• [Task]: Pull every line of the entries that has the word "miser".

• [Recorded information]:
[Start of Attachment]

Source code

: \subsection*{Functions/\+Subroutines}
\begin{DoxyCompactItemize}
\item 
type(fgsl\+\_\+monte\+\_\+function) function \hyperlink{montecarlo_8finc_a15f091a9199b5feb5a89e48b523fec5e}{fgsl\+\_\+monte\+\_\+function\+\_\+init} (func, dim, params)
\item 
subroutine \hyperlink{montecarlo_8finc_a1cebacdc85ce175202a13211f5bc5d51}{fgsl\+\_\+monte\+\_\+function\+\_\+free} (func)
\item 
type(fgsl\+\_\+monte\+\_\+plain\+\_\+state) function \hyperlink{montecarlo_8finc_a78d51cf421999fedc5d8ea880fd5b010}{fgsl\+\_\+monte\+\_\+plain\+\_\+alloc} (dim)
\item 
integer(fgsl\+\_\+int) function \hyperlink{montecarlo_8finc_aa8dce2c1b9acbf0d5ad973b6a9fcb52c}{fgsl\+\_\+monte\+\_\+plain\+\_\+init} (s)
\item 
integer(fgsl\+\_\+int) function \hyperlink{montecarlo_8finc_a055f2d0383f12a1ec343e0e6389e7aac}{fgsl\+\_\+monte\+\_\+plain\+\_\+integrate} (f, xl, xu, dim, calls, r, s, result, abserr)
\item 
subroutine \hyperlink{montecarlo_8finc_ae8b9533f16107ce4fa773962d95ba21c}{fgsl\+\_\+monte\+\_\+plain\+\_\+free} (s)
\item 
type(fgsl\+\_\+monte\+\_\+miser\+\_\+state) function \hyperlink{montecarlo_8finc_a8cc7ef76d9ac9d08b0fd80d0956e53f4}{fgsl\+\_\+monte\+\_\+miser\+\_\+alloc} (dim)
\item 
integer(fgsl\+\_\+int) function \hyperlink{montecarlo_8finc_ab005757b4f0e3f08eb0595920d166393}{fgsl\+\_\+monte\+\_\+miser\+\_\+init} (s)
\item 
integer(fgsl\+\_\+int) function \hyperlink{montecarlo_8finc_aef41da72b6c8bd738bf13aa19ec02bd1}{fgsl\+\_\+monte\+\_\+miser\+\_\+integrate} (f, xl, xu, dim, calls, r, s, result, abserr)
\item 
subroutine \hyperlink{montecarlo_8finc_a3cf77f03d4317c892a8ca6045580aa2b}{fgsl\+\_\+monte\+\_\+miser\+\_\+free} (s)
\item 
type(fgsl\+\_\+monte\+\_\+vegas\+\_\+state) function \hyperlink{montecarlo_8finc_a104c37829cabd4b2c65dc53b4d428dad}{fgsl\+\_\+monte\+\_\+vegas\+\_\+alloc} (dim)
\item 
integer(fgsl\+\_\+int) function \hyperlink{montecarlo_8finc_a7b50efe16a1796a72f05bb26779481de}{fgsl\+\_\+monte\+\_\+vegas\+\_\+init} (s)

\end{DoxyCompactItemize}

[End of Attachment]

• [Solution for this problem]:
type(fgsl\+\_\+monte\+\_\+miser\+\_\+state) function \hyperlink{montecarlo_8finc_a8cc7ef76d9ac9d08b0fd80d0956e53f4}{fgsl\+\_\+monte\+\_\+miser\+\_\+alloc} (dim)
integer(fgsl\+\_\+int) function \hyperlink{montecarlo_8finc_ab005757b4f0e3f08eb0595920d166393}{fgsl\+\_\+monte\+\_\+miser\+\_\+init} (s)
integer(fgsl\+\_\+int) function \hyperlink{montecarlo_8finc_aef41da72b6c8bd738bf13aa19ec02bd1}{fgsl\+\_\+monte\+\_\+miser\+\_\+integrate} (f, xl, xu, dim, calls, r, s, result, abserr)
subroutine \hyperlink{montecarlo_8finc_a3cf77f03d4317c892a8ca6045580aa2b}{fgsl\+\_\+monte\+\_\+miser\+\_\+free} (s)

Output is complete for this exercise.